─── RECORDS FOR THE TASK ───

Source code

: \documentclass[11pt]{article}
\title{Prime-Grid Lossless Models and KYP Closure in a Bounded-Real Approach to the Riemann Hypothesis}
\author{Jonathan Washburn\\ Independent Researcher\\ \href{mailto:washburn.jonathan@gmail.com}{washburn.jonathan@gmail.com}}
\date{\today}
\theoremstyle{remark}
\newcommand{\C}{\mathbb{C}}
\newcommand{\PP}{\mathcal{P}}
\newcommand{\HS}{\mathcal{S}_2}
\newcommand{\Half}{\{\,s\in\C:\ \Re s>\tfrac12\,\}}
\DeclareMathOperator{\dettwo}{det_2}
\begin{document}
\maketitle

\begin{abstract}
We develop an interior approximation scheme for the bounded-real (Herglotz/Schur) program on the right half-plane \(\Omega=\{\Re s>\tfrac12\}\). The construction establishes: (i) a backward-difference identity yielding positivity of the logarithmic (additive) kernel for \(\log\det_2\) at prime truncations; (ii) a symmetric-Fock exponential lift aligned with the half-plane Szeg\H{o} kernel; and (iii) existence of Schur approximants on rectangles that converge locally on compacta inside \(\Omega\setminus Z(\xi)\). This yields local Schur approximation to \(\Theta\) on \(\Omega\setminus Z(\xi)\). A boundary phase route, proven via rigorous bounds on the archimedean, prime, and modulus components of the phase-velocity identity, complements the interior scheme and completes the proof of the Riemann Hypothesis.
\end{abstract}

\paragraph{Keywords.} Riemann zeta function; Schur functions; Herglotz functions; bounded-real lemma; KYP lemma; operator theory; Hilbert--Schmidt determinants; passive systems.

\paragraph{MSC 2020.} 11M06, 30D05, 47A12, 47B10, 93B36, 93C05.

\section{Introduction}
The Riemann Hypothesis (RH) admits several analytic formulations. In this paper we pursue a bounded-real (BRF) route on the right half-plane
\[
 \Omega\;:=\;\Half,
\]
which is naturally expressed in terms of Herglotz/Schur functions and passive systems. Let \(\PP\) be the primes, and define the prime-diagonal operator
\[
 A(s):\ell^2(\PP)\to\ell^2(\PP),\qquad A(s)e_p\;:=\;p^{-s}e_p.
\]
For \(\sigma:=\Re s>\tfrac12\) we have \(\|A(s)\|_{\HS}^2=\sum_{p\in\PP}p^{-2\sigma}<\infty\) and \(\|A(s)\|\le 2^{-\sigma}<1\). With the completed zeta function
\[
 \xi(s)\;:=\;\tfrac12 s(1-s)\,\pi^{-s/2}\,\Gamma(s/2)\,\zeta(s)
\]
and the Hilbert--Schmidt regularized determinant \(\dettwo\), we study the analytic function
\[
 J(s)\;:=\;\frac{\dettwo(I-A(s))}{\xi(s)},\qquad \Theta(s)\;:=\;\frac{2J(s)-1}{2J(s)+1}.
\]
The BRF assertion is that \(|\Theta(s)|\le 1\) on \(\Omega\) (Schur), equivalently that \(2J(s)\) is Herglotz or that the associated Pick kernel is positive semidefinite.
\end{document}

───

Extract every entry above as it appears.

Source code

: \documentclass[11pt]{article}
\title{Prime-Grid Lossless Models and KYP Closure in a Bounded-Real Approach to the Riemann Hypothesis}
\author{Jonathan Washburn\\ Independent Researcher\\ \href{mailto:washburn.jonathan@gmail.com}{washburn.jonathan@gmail.com}}
\date{\today}
\theoremstyle{remark}
\newcommand{\C}{\mathbb{C}}
\newcommand{\PP}{\mathcal{P}}
\newcommand{\HS}{\mathcal{S}_2}
\newcommand{\Half}{\{\,s\in\C:\ \Re s>\tfrac12\,\}}
\DeclareMathOperator{\dettwo}{det_2}
\begin{document}
\maketitle

\begin{abstract}
We develop an interior approximation scheme for the bounded-real (Herglotz/Schur) program on the right half-plane \(\Omega=\{\Re s>\tfrac12\}\). The construction establishes: (i) a backward-difference identity yielding positivity of the logarithmic (additive) kernel for \(\log\det_2\) at prime truncations; (ii) a symmetric-Fock exponential lift aligned with the half-plane Szeg\H{o} kernel; and (iii) existence of Schur approximants on rectangles that converge locally on compacta inside \(\Omega\setminus Z(\xi)\). This yields local Schur approximation to \(\Theta\) on \(\Omega\setminus Z(\xi)\). A boundary phase route, proven via rigorous bounds on the archimedean, prime, and modulus components of the phase-velocity identity, complements the interior scheme and completes the proof of the Riemann Hypothesis.
\end{abstract}

\paragraph{Keywords.} Riemann zeta function; Schur functions; Herglotz functions; bounded-real lemma; KYP lemma; operator theory; Hilbert--Schmidt determinants; passive systems.

\paragraph{MSC 2020.} 11M06, 30D05, 47A12, 47B10, 93B36, 93C05.

\section{Introduction}
The Riemann Hypothesis (RH) admits several analytic formulations. In this paper we pursue a bounded-real (BRF) route on the right half-plane
\[
 \Omega\;:=\;\Half,
\]
which is naturally expressed in terms of Herglotz/Schur functions and passive systems. Let \(\PP\) be the primes, and define the prime-diagonal operator
\[
 A(s):\ell^2(\PP)\to\ell^2(\PP),\qquad A(s)e_p\;:=\;p^{-s}e_p.
\]
For \(\sigma:=\Re s>\tfrac12\) we have \(\|A(s)\|_{\HS}^2=\sum_{p\in\PP}p^{-2\sigma}<\infty\) and \(\|A(s)\|\le 2^{-\sigma}<1\). With the completed zeta function
\[
 \xi(s)\;:=\;\tfrac12 s(1-s)\,\pi^{-s/2}\,\Gamma(s/2)\,\zeta(s)
\]
and the Hilbert--Schmidt regularized determinant \(\dettwo\), we study the analytic function
\[
 J(s)\;:=\;\frac{\dettwo(I-A(s))}{\xi(s)},\qquad \Theta(s)\;:=\;\frac{2J(s)-1}{2J(s)+1}.
\]
The BRF assertion is that \(|\Theta(s)|\le 1\) on \(\Omega\) (Schur), equivalently that \(2J(s)\) is Herglotz or that the associated Pick kernel is positive semidefinite.
\end{document}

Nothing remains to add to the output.